──────── RECORDS FOR THE EXERCISE ────────
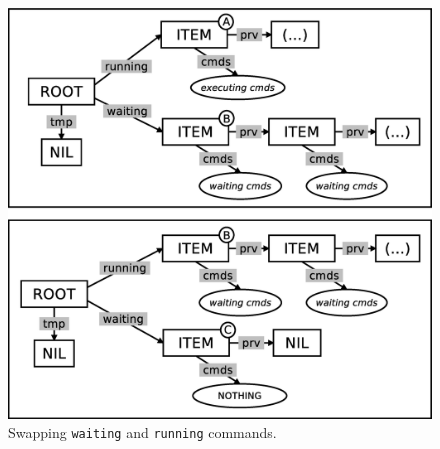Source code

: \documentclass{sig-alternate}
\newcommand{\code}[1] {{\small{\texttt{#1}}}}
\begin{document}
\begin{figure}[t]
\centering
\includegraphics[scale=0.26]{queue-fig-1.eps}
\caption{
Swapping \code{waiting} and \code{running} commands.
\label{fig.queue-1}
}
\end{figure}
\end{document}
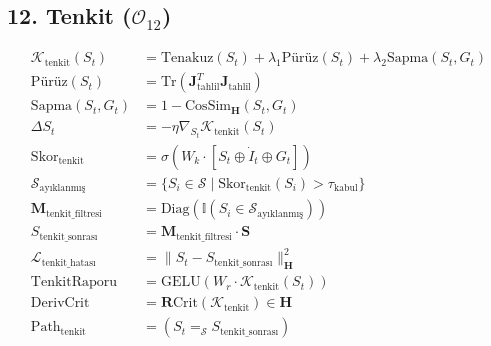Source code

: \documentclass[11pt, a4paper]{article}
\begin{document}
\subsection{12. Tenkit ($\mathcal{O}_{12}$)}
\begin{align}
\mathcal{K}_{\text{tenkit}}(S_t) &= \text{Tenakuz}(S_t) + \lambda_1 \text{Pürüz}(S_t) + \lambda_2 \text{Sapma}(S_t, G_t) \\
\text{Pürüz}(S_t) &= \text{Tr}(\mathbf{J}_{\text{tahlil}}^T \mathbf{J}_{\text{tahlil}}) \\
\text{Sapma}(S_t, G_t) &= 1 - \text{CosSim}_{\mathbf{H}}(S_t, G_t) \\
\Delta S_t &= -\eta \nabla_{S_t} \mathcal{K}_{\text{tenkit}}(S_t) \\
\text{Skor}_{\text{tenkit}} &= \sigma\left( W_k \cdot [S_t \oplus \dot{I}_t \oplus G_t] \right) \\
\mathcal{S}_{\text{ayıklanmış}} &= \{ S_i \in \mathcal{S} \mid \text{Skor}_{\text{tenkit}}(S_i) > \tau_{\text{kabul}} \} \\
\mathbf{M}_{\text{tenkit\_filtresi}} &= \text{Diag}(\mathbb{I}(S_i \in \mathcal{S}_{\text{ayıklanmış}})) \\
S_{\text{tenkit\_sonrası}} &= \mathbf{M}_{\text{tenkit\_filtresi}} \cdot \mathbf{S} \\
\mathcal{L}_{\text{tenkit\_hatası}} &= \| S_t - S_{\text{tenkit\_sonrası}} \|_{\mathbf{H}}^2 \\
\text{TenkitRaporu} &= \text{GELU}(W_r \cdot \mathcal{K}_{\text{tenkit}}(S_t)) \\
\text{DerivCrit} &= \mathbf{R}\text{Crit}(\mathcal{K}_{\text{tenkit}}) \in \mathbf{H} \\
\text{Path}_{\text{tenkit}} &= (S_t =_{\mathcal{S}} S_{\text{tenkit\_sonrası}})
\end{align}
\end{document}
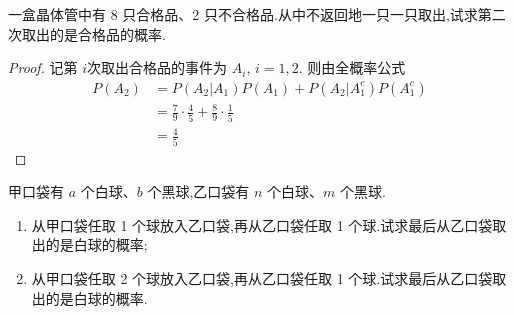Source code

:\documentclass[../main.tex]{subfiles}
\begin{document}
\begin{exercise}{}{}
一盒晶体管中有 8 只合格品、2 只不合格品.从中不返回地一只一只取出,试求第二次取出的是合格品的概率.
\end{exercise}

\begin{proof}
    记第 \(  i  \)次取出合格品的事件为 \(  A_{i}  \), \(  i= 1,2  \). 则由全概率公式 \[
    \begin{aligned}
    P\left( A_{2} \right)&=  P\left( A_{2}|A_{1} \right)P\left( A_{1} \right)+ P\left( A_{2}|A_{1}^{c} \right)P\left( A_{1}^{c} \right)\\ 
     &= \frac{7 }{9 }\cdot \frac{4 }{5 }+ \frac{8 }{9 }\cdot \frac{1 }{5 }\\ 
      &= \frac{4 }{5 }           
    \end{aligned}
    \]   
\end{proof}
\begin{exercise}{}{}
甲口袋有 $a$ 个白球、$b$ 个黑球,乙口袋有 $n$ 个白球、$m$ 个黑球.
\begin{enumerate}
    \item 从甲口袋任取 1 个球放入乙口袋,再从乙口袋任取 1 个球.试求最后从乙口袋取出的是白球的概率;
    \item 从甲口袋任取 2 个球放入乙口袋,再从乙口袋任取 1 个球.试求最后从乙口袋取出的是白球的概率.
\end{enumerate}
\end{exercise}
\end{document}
────────
──────── RECORDS FOR THE EXERCISE ────────
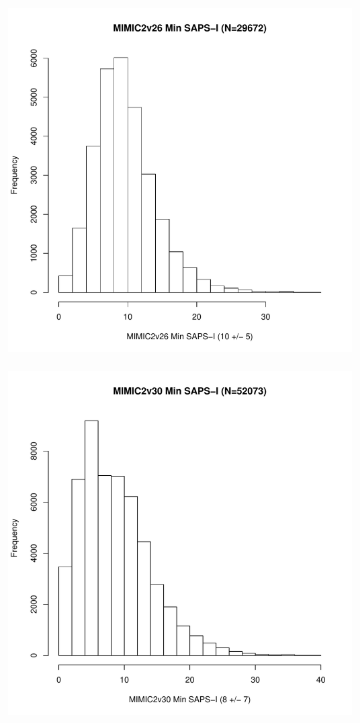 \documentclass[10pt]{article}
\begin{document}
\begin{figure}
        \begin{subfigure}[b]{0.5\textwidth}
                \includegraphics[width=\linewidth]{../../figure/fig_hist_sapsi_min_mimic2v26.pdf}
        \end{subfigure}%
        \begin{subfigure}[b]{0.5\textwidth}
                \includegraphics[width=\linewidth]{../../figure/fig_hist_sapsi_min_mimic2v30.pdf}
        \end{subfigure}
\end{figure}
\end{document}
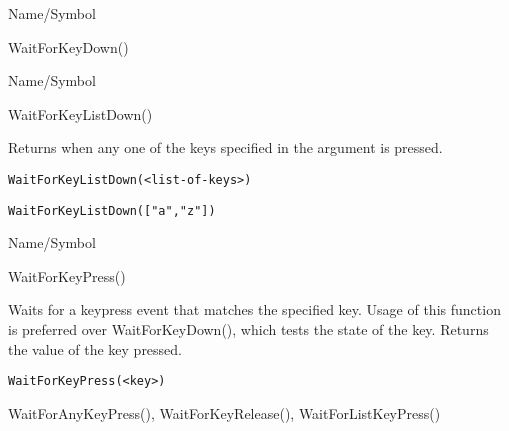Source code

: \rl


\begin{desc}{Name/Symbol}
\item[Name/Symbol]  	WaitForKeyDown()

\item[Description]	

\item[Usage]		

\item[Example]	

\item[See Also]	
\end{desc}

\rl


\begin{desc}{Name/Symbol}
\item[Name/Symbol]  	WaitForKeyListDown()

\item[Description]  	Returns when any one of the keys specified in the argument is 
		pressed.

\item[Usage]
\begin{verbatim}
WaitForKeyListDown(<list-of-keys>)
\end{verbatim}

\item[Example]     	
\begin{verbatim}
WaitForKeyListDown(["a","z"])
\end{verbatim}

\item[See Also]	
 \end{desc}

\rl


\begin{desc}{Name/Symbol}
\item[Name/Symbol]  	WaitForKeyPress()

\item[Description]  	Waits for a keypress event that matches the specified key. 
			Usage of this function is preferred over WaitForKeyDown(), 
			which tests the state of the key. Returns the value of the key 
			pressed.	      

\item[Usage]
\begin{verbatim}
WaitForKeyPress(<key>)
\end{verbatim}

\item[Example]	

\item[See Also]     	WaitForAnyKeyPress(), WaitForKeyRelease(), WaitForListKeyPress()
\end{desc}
────────
──────── RECORDS FOR THE EXERCISE ────────
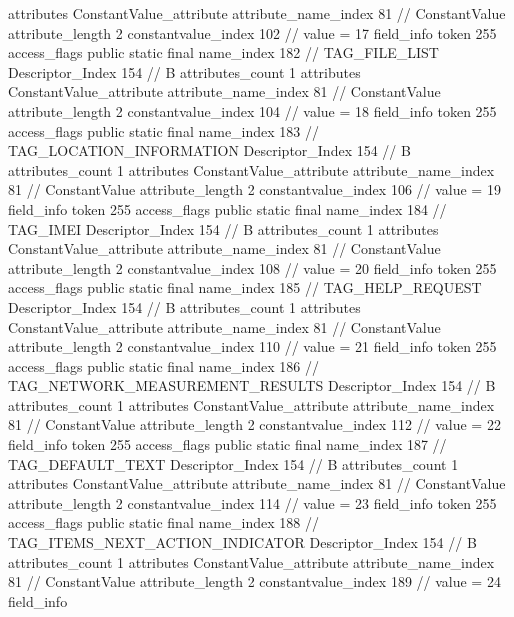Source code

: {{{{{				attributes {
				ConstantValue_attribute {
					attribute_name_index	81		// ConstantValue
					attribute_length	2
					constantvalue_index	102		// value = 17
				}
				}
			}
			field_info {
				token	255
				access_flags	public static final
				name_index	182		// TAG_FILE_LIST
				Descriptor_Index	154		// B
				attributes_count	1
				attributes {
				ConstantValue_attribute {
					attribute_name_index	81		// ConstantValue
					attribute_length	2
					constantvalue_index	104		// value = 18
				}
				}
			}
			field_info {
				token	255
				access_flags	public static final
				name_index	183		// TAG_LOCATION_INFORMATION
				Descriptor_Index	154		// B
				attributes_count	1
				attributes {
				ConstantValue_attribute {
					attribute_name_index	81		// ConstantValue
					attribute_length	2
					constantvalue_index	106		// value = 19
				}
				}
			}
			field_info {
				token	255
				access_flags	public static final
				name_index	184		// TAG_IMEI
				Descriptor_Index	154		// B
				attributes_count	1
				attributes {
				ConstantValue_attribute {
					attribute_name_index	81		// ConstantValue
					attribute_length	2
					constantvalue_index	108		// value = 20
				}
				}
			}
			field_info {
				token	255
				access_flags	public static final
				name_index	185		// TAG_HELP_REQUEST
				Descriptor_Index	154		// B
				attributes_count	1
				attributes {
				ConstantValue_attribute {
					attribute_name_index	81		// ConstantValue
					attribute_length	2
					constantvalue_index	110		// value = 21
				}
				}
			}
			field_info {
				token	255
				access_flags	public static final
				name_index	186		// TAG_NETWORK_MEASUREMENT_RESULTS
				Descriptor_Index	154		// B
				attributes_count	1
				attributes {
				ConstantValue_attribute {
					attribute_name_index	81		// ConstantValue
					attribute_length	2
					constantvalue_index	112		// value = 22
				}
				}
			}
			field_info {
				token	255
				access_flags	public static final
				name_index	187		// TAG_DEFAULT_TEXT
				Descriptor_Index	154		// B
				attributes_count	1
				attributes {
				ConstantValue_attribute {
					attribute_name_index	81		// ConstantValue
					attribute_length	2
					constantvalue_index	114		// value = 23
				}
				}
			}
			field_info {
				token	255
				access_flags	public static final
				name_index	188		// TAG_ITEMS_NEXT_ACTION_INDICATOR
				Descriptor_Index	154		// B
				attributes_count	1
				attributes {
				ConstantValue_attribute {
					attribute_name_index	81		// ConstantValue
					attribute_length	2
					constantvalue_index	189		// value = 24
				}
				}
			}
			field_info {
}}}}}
────────
• **EXERCISE DIRECTIONS**:
Filter the material above down to the lines that hold the word "right".

• **RESPONSE**:
\text{Skor}_{\text{tenkit}} &= \sigma\left( W_k \cdot [S_t \oplus \dot{I}_t \oplus G_t] \right) \\
    P\left( A_{2} \right)&=  P\left( A_{2}|A_{1} \right)P\left( A_{1} \right)+ P\left( A_{2}|A_{1}^{c} \right)P\left( A_{1}^{c} \right)\\ 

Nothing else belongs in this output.